What you have to do. Whenever a line of the data below holds the string "info", copy that line.

Extracted data.
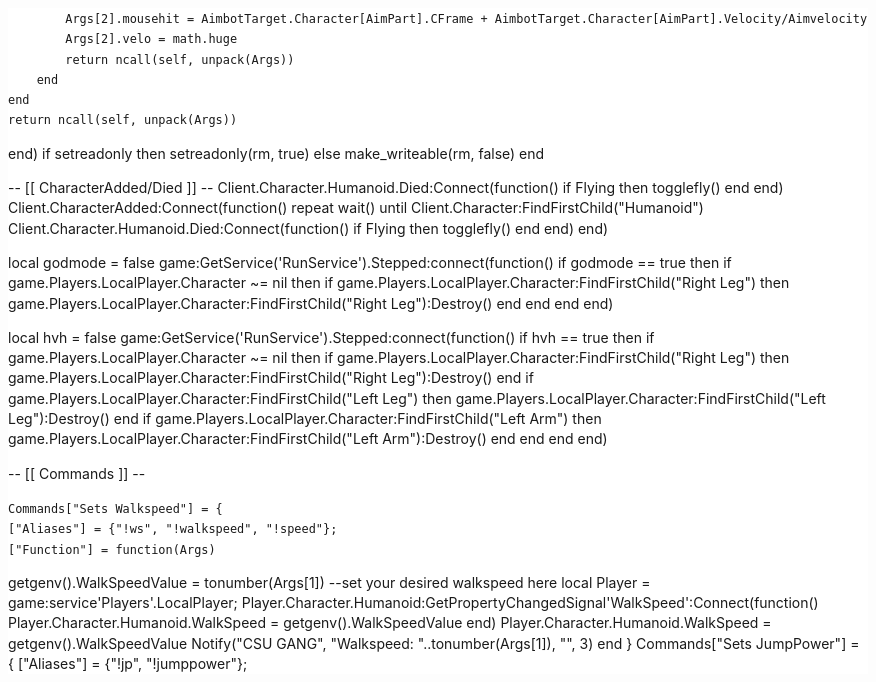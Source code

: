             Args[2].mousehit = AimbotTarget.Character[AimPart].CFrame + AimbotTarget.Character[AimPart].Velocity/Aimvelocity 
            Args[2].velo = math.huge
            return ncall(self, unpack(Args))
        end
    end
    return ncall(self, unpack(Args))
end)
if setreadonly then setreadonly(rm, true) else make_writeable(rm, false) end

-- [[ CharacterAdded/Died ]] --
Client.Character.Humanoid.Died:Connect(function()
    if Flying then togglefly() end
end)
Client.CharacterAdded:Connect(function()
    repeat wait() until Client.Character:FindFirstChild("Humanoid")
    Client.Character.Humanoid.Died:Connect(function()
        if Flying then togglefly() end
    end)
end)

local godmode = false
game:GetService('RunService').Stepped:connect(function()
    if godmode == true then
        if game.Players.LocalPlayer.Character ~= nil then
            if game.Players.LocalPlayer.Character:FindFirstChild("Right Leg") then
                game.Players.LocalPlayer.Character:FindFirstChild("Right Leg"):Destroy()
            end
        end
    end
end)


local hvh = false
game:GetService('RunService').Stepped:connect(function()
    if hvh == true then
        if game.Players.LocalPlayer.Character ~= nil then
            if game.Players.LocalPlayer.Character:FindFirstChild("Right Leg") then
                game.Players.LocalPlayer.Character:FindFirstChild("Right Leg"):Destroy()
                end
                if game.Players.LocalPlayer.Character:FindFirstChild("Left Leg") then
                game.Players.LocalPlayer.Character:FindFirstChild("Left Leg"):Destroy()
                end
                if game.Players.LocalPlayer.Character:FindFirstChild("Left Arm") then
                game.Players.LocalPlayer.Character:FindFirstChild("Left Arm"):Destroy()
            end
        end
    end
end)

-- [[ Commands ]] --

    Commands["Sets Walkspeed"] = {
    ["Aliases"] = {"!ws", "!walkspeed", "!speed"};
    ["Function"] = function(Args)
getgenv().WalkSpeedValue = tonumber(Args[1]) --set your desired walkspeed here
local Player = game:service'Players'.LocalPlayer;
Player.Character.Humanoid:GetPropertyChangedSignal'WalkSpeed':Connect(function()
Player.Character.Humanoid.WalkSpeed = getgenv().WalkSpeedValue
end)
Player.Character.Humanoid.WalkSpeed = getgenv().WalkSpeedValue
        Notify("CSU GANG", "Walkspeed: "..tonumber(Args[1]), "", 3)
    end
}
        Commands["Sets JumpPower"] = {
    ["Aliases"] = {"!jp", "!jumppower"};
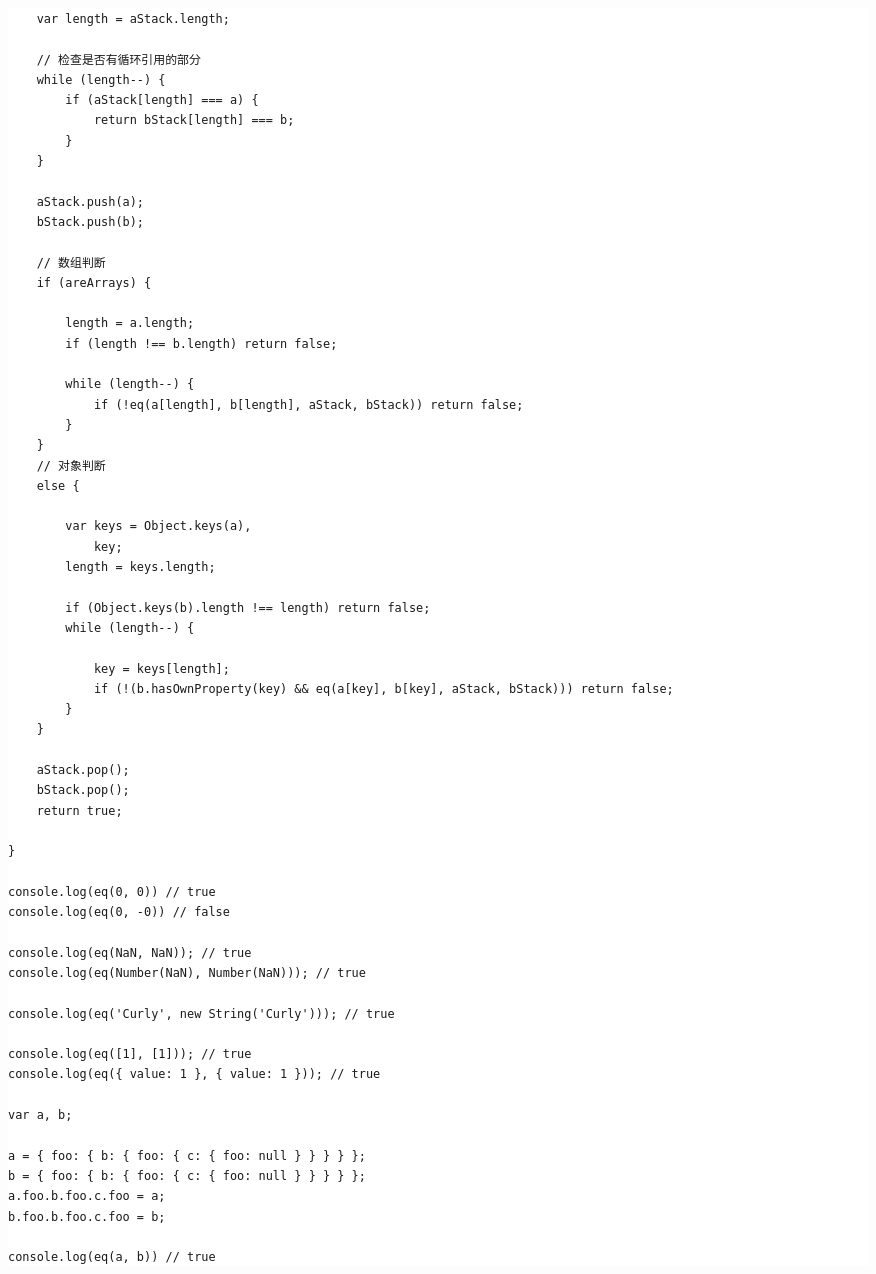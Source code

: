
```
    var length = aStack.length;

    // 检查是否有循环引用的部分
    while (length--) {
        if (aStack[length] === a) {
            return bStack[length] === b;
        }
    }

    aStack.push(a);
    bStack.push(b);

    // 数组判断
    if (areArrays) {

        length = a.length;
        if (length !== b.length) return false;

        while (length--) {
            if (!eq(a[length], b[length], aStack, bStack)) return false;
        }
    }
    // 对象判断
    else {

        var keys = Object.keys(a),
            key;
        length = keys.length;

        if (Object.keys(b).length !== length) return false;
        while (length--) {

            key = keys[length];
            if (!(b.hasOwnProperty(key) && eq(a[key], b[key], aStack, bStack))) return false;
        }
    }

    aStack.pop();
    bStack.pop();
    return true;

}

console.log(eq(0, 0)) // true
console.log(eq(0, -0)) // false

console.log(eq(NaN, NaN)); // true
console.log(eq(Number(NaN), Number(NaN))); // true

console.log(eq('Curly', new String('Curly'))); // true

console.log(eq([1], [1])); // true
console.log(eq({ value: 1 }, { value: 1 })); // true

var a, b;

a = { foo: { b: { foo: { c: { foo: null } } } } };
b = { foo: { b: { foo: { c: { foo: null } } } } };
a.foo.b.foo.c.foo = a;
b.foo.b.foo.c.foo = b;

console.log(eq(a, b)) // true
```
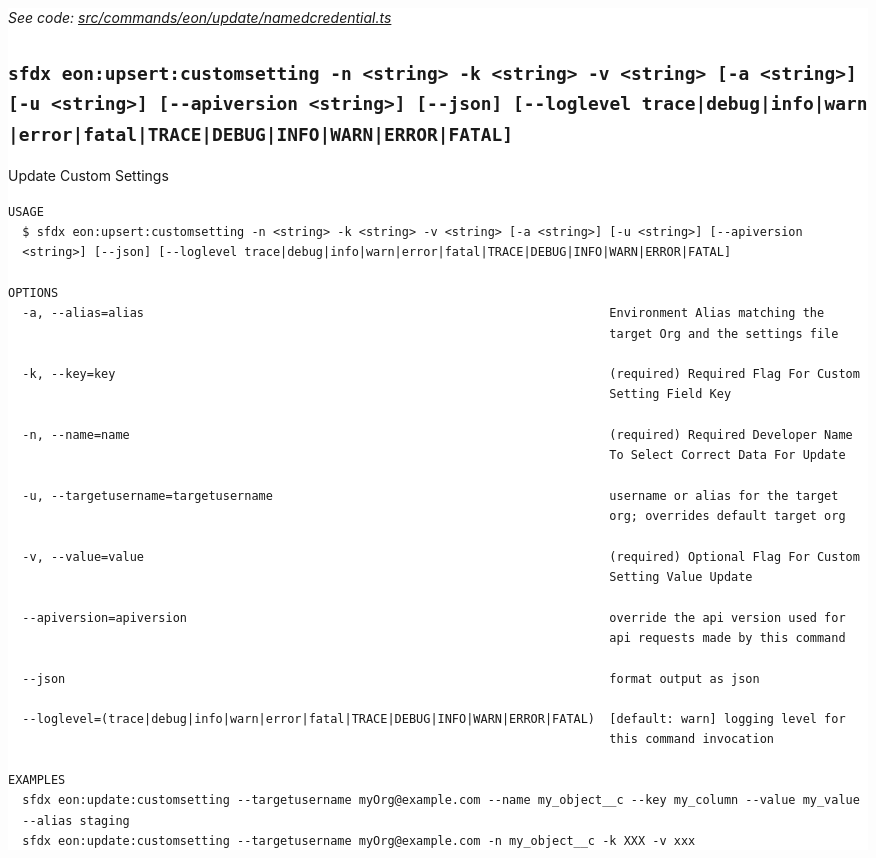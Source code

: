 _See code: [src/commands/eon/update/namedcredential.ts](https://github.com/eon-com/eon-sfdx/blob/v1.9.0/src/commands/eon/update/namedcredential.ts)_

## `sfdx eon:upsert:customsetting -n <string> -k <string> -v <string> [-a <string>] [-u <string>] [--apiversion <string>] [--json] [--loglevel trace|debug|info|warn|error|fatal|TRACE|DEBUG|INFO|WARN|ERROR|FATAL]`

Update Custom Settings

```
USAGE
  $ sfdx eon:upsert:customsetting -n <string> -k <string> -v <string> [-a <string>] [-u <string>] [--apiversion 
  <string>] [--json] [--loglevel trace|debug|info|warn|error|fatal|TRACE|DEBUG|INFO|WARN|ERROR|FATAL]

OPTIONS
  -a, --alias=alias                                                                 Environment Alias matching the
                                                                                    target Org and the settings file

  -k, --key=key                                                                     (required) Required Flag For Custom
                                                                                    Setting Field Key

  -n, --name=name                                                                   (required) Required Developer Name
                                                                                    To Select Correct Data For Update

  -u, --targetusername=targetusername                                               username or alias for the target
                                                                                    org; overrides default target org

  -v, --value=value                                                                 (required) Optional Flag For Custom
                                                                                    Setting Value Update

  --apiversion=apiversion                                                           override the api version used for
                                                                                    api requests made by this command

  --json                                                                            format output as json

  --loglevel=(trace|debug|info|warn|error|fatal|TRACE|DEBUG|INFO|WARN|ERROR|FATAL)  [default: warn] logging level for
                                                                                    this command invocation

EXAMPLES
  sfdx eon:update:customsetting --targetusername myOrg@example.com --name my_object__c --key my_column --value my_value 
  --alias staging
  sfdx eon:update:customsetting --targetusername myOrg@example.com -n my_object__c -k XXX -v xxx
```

Exercise output.
## `sfdx eon:upsert:customsetting -n <string> -k <string> -v <string> [-a <string>] [-u <string>] [--apiversion <string>] [--json] [--loglevel trace|debug|info|warn|error|fatal|TRACE|DEBUG|INFO|WARN|ERROR|FATAL]`
  <string>] [--json] [--loglevel trace|debug|info|warn|error|fatal|TRACE|DEBUG|INFO|WARN|ERROR|FATAL]
  --loglevel=(trace|debug|info|warn|error|fatal|TRACE|DEBUG|INFO|WARN|ERROR|FATAL)  [default: warn] logging level for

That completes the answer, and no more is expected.